縦に集中する力のベクトルを横へ逃がし、分散させようというのだろう。
ユーリの頭を抱えつつ体を傾けたリーシャは、慣性のまま転がるように床へと叩きつけられた。
ゴトン、という鈍い音に眉が寄る。
堪らずリーシャの元へ駆け出しながら、口元を抑え自失しているルクルの肩を叩いた。
「保健医を呼ぶんだ、早く!」
「え、は、はいっ」
階段を上るルクルの姿を見送る。
幸い正面玄関は生徒の出入りが少なく、野次馬が群がってくるようなことも無かった。
「リーシャ!」
絨毯の上を転がったせいか、ボサボサに乱れた髪を鬱陶しげに払いながらリーシャが体を起こす。
「んんっ、ふう。よし、私は大丈夫みたいです。絨毯が柔らかかったおかげで打ち身もありません」
僕の心配をよそに、リーシャはけろっとした表情であちこち伸ばし体の感覚を確かめている。
特に痛そうな反応も見せないことから、どうやら本当に無傷のようだった。
「ロジー、こっちも問題無い。怪我もしてないし意識もはっきりしてる。リーシャがしっかり頭を庇ったおかげだな」
ユーリの方を見ていたレナードも安堵の息を吐く。
全員無事――その現状を認識して、眩暈を起こしたように足がふらついた。
「っとと」
そんな僕を支えたのは、慌てて立ち上がったリーシャだ。
「ふふっ、一番お医者さんが必要なのは、ロジーみたいですね」
微笑むリーシャの顔が霞んでいる。
意識が揺らぎ、ひたすら浅い呼吸を繰り返し、額からは冷や汗が滲み、鉛でも詰められたように頭が重い。

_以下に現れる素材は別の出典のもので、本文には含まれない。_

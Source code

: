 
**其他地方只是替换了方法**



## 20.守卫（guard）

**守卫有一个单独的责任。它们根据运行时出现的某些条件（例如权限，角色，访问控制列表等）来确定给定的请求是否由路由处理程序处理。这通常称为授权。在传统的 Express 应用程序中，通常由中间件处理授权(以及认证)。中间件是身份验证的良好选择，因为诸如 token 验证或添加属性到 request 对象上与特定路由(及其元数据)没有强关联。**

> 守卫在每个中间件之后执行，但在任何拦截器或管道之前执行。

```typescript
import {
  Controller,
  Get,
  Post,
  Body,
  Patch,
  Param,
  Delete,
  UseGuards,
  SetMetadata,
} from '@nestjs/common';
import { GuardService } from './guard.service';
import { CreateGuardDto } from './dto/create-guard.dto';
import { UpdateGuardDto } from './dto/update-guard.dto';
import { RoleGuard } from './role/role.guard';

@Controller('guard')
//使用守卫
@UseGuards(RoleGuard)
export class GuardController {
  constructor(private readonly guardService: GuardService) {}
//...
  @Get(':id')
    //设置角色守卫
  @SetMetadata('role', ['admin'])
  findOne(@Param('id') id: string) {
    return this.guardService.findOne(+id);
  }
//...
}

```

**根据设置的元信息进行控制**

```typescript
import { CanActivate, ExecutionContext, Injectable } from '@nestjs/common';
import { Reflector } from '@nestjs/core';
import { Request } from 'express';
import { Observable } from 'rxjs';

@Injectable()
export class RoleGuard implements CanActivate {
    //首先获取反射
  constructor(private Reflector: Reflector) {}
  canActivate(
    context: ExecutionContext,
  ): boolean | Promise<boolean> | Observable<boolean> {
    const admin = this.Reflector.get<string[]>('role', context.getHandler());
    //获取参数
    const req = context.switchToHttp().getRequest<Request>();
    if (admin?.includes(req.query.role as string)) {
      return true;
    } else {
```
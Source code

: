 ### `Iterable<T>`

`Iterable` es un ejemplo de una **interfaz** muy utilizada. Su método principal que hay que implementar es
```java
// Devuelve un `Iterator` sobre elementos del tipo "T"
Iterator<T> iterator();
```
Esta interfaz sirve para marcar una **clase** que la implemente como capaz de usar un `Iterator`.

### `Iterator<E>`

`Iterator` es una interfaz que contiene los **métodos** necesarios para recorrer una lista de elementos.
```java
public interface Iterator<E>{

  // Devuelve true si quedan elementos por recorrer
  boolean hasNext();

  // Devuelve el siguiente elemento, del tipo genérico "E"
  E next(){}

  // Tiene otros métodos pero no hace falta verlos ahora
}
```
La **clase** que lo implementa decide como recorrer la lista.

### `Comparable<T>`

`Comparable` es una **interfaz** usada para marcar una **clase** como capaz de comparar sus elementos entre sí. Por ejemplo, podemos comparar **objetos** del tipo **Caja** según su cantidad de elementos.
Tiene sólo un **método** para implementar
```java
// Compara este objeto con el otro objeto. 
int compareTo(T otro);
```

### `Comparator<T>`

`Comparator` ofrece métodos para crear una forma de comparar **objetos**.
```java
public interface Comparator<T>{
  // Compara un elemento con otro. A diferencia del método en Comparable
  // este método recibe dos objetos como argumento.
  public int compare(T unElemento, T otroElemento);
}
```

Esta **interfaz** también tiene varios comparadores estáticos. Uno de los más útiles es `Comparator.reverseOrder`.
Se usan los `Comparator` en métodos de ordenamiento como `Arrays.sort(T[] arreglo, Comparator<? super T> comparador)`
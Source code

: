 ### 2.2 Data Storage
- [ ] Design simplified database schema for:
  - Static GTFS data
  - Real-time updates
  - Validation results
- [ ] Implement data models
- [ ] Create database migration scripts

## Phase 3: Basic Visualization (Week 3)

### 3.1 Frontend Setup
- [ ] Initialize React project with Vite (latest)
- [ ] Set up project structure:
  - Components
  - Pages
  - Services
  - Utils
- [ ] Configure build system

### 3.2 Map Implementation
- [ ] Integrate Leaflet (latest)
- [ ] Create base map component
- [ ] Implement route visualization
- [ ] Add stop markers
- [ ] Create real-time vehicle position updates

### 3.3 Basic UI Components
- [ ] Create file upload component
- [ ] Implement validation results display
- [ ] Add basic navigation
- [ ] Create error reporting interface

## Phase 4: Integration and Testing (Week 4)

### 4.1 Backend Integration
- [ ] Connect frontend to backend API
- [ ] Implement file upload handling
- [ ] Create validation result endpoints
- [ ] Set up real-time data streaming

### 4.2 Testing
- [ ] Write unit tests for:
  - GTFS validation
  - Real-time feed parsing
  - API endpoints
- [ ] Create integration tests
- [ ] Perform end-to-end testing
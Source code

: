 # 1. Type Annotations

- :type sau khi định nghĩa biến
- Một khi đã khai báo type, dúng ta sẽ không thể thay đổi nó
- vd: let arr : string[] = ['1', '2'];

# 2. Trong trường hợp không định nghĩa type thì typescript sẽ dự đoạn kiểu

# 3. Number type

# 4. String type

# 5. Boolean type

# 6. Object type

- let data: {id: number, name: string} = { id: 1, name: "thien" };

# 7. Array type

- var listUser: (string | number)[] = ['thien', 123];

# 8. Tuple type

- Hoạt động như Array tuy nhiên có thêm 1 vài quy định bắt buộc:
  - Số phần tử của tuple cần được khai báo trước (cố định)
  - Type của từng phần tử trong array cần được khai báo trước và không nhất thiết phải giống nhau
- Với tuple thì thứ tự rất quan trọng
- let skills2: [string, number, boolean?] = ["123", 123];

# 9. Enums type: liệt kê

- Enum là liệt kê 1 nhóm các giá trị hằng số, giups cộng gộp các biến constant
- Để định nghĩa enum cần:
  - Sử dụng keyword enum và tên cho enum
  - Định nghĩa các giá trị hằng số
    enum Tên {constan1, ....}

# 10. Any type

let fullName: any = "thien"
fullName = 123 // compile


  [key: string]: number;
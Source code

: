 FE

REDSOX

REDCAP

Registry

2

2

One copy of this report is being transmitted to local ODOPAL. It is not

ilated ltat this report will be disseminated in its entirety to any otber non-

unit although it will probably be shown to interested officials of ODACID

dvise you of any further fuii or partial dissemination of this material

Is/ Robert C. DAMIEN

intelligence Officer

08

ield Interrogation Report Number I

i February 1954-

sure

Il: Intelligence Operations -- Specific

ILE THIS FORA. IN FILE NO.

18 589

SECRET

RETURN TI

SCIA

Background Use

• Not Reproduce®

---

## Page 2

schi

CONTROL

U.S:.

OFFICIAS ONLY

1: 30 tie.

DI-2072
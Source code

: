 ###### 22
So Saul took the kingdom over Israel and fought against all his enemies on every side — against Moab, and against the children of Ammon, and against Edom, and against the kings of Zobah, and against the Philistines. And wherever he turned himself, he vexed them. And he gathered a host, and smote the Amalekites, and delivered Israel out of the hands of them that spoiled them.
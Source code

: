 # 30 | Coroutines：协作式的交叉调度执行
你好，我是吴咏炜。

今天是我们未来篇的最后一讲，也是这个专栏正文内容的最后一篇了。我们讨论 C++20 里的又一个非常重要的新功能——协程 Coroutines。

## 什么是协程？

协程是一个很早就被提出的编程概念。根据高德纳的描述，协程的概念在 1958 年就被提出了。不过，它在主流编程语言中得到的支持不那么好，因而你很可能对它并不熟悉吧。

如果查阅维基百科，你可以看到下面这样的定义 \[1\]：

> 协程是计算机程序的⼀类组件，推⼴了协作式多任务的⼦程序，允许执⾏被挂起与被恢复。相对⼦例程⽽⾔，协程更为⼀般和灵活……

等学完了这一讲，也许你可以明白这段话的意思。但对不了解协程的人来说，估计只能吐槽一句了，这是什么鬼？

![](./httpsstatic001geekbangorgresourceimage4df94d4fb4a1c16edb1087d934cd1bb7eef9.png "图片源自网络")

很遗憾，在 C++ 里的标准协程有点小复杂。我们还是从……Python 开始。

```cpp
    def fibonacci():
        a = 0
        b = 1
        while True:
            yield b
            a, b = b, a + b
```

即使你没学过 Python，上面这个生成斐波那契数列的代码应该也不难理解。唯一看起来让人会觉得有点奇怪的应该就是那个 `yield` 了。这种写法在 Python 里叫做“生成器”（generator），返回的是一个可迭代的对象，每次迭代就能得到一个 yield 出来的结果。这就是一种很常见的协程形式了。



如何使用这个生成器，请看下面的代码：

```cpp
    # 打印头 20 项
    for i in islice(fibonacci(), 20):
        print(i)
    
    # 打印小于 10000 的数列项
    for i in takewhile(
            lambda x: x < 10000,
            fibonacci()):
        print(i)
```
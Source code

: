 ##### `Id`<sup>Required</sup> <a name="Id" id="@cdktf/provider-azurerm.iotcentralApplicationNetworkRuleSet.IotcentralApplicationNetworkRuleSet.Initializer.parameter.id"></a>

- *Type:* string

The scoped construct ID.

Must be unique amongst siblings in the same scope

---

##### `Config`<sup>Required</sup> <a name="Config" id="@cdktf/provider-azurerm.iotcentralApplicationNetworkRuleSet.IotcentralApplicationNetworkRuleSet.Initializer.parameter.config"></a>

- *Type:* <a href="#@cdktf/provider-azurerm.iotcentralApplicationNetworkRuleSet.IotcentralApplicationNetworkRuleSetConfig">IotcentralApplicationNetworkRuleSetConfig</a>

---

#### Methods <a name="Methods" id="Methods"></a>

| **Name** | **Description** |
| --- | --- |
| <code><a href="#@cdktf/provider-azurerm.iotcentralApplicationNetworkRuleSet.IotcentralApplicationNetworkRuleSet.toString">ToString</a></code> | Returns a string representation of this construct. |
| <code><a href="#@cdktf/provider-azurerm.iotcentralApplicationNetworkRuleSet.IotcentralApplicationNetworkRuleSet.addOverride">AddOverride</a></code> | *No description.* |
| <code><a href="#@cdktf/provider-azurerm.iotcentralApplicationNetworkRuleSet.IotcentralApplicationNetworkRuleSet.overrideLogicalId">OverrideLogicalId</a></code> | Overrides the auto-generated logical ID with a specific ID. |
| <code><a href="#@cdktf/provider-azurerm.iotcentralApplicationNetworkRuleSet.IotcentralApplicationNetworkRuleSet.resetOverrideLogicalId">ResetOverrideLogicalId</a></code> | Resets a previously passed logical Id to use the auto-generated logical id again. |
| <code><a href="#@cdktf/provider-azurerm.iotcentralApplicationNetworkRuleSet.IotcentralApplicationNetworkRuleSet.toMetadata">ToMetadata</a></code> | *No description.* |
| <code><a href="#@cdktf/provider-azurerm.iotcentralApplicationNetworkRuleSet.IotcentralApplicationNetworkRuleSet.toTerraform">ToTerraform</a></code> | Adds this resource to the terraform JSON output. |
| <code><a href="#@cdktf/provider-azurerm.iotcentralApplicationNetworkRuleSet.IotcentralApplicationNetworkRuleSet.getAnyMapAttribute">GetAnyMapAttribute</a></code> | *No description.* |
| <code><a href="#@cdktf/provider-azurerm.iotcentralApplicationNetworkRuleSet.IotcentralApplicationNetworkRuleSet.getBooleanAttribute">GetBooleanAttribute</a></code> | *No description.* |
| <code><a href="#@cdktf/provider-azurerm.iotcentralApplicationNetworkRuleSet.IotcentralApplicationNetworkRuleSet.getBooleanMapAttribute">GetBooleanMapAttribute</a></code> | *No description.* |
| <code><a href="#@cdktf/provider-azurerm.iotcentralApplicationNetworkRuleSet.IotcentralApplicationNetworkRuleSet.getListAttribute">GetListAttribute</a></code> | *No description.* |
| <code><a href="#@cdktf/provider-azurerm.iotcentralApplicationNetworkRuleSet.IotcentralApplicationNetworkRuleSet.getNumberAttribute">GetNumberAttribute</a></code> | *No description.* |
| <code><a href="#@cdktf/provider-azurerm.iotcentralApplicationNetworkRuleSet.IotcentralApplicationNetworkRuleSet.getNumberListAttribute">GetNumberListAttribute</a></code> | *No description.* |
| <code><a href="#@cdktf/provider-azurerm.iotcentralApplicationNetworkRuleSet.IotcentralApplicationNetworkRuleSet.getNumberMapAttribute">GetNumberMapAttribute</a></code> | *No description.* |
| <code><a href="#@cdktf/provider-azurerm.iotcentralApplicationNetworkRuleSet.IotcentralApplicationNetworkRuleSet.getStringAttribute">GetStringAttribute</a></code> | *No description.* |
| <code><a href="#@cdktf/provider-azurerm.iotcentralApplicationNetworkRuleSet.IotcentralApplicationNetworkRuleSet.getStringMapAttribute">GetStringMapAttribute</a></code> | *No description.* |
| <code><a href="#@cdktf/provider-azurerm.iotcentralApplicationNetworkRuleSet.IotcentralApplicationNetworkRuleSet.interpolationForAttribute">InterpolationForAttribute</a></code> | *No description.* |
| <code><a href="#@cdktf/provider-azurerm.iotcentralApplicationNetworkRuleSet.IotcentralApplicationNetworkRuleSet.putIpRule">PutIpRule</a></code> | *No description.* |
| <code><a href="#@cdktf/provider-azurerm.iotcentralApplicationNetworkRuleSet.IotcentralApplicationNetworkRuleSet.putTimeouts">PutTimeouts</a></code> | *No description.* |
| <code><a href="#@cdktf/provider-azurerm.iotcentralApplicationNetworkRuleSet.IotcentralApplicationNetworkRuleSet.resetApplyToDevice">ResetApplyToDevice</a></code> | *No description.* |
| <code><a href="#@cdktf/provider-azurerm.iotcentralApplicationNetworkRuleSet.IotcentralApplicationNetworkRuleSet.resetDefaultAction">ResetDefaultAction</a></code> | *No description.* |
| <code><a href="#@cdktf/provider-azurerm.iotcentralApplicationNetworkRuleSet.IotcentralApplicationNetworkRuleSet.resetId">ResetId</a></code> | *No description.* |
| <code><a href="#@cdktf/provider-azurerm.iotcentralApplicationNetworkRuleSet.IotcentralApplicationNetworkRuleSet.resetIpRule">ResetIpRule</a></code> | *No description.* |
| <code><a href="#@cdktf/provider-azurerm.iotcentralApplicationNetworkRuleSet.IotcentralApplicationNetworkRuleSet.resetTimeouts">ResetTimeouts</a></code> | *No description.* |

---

少し気を緩めれば今にも吐きそうな状態で、それでも立っていられたのはリーシャが隣にいてくれたからだろう。
「失敗、したんですね?」
「……ああ」
「こんなはずじゃなかったですか?」
「そうだね。リーシャにも、ルクルにも、ユーリにも、怪我をさせそうになった」
「でも、誰も怪我なんてしてませんよ?」
「皆のおかげだよ。僕はまた、1人で……」
1人で何でもできると思っていた。
そして、その結果がこれだ。
「ロジー」
遠くなる意識にリーシャの声だけがクリアに響く。
「あの子がこっちを見ています。しっかりしてください」
焦点の定まらない目を向けると、たしかにユーリがこちらへ顔を向けているのが分かる。
ただ、表情も見えなければ反応も見えない。
「まだ終わってませんよ。私をここへ通わせてくれるんですよね?」
「……っ」
そう、そうだ。
まだ作戦は終わってない。
さっきの僕はどうしてルクルをこの場から遠ざけた?
作戦上ここにいられては困るからだ。
無意識だったとしても、まだ“ローゼス”としてやるべきことが残っていると僕はきちんと理解している。
口の中に溜まった粘っこい唾液を飲み込む。
それから肺の空気を全て吐き出しきり、過呼吸を起こしていた体を落ち着けるように深呼吸をした。
「おかえりなさい、ローゼス」
「……ああ、帰ってきたよ。君のおかげでね」
ふらつく膝に力を入れて、僕はもう一度自分の足で立つ。
後悔は後回しだ。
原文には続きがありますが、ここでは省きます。